The joint committee of public accounts and audit's (JCPAA) report on the Security of Overseas Missions, which looked at last year's findings from the Australian National Audit Office report, has put forward eight recommendations to improve DFAT's governance of post security and aspects of staff training.
"The committee has noted a number of areas in which the Department of Foreign Affairs and Trade can improve its processes for the ultimate purpose of maximising physical, operational and cyber security," committee chair senator Dean Smith said.
One of the eight recommendations has called on the Department to report back to the committee on the status of its cyber resilience and compliance with the Essential Eight – the Australian Signals Directorate's eight mitigation strategies to prevent cyber security incidents.
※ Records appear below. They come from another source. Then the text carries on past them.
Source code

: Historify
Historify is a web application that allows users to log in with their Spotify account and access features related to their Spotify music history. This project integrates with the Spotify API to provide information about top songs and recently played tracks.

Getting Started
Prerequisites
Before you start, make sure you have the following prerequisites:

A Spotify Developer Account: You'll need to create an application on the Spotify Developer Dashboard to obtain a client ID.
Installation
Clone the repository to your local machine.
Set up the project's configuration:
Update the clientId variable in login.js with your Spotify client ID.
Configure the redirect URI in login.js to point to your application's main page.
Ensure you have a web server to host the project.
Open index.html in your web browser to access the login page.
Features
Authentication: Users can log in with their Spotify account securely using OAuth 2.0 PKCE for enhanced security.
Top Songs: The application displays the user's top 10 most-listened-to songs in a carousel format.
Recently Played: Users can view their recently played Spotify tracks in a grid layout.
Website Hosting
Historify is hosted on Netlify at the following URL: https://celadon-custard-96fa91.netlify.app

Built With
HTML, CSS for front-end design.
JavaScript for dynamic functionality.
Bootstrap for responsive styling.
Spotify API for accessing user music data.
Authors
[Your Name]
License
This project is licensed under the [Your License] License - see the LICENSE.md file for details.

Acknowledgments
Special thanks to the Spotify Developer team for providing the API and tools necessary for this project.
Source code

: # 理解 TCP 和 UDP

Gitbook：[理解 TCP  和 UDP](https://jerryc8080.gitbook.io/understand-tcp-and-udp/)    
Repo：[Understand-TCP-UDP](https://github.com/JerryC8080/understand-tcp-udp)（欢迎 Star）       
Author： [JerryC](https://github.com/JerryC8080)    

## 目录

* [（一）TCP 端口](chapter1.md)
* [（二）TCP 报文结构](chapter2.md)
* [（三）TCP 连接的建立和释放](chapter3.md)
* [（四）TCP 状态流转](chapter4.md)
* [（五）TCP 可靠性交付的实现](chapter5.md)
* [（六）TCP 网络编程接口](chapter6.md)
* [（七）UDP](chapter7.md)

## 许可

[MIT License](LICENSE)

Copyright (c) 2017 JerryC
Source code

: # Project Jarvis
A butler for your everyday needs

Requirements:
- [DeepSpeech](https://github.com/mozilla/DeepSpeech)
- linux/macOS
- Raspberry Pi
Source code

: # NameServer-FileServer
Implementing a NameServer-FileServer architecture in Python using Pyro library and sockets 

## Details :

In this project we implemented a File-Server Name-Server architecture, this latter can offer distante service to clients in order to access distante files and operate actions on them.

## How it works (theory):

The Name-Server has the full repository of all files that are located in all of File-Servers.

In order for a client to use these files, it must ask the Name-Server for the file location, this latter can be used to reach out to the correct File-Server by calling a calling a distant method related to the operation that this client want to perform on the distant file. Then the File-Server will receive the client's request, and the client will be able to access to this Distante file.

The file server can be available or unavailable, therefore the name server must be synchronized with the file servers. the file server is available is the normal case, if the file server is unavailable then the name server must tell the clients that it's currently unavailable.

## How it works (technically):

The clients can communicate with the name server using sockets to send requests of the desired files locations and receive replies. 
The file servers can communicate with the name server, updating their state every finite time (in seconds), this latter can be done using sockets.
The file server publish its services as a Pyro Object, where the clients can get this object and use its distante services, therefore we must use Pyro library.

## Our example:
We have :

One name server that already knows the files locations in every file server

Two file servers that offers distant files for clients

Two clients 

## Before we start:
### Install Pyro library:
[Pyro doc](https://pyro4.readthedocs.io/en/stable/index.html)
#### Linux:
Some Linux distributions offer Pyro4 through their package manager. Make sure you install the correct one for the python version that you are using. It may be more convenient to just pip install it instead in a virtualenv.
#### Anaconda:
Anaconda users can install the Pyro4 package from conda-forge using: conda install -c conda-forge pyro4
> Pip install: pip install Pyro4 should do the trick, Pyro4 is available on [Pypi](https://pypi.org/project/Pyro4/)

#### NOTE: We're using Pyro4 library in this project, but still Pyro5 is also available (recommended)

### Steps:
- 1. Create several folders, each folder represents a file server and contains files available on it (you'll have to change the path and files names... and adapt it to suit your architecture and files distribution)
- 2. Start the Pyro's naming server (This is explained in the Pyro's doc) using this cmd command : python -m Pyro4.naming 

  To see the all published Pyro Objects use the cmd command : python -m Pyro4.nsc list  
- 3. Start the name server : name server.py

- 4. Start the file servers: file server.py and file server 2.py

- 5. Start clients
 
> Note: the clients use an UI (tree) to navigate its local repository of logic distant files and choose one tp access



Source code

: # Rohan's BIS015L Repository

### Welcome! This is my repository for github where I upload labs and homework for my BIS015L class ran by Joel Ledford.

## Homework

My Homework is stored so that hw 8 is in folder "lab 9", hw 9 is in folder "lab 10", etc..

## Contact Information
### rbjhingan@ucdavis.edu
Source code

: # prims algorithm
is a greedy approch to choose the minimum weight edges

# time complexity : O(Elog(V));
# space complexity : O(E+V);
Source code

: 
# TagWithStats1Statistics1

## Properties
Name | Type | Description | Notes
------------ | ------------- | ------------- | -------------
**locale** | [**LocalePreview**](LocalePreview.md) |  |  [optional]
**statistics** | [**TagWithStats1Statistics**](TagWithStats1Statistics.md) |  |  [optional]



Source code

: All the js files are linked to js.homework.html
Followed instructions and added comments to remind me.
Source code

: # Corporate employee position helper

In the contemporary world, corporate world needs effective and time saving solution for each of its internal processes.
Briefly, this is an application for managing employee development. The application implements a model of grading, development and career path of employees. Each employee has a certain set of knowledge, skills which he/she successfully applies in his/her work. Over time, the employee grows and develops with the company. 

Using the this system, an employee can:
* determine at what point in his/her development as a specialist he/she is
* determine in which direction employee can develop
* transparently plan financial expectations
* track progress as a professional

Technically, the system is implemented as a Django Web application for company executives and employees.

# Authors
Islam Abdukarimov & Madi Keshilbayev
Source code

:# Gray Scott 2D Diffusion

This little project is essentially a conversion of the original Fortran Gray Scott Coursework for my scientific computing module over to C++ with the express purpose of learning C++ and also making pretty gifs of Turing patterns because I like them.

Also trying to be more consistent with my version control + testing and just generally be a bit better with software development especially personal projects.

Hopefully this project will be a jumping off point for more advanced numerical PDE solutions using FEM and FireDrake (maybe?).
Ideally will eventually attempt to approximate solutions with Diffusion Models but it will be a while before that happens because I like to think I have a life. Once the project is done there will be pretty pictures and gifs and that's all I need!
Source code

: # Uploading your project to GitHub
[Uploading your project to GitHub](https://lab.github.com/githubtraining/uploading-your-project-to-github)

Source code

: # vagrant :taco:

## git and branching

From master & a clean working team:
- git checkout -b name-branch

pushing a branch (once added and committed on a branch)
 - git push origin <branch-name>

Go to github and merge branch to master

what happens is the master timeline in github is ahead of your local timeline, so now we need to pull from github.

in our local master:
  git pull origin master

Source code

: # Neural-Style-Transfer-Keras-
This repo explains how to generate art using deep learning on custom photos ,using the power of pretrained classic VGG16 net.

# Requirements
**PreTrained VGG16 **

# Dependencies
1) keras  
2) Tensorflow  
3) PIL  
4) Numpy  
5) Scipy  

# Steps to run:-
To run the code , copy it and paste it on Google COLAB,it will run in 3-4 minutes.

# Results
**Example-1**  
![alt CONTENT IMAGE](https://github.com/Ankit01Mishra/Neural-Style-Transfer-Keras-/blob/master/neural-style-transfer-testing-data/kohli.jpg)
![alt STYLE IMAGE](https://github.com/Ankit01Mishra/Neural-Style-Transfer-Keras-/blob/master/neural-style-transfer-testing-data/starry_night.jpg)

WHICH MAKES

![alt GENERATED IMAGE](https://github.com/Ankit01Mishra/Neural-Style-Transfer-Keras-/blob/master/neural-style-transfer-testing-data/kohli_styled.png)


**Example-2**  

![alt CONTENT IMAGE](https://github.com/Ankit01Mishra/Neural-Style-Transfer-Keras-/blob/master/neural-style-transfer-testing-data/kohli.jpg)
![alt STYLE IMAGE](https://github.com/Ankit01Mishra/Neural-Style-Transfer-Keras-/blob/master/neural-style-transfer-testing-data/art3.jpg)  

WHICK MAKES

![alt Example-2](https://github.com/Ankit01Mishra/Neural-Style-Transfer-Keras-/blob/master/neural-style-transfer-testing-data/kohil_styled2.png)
Cyber security training for locally engaged staff should also be mandated under another recommendation from the JCPAA and consequences for non-compliance should be "adequate" to ensure a strong security compliance culture.
The Department has also been asked to provide details on the effectiveness of the Departmental Security Framework, which is being internally audited this year, and report back on the department’s progress in implementing recommendations from previous audit and review coverage.
Other recommendations include: review current independent assurance arrangements and take action accordingly; provide further information on systems improvements to facilitate assurance that staff receive the required security training; and review the level of support provided to staff regarding post security, particularly the security training program, implementing improvements as necessary
DFAT’s diplomatic network comprises 106 posts across more than 80 countries, which are staffed by several thousand personnel.